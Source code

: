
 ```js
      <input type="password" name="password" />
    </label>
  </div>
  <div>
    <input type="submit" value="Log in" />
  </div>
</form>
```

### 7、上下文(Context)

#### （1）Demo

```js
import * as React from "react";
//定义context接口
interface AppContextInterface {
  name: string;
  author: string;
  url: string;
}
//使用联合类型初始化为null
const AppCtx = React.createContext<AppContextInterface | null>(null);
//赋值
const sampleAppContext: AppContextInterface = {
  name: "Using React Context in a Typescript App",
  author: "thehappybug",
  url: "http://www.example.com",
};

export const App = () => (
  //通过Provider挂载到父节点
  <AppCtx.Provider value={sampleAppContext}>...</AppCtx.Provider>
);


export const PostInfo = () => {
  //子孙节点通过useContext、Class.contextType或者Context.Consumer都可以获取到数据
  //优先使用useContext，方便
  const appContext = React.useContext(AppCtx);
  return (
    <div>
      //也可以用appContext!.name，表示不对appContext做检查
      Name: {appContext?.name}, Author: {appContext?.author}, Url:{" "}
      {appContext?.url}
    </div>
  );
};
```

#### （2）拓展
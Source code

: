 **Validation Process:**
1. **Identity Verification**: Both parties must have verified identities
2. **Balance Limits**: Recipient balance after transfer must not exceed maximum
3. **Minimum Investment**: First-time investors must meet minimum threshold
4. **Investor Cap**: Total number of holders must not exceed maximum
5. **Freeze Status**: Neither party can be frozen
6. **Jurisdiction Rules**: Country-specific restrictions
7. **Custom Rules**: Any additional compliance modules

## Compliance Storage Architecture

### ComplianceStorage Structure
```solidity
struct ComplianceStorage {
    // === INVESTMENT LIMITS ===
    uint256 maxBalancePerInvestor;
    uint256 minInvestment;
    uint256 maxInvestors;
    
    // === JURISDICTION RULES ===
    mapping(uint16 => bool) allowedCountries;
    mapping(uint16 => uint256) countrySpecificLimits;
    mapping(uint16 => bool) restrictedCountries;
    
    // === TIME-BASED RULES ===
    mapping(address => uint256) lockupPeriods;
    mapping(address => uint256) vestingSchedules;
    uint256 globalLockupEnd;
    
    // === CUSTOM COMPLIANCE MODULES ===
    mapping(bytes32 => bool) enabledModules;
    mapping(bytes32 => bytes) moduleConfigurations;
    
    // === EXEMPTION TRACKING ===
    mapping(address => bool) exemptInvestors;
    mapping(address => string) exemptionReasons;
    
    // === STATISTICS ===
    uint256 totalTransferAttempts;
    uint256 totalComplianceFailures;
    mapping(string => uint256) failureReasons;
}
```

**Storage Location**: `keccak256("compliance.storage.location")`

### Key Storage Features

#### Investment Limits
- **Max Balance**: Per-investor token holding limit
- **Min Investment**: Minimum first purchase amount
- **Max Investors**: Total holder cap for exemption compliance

********

## Your instructions
All lines above that contain the word "AppContextInterface" are to be copied.

## Solved exercise
interface AppContextInterface {
const AppCtx = React.createContext<AppContextInterface | null>(null);
const sampleAppContext: AppContextInterface = {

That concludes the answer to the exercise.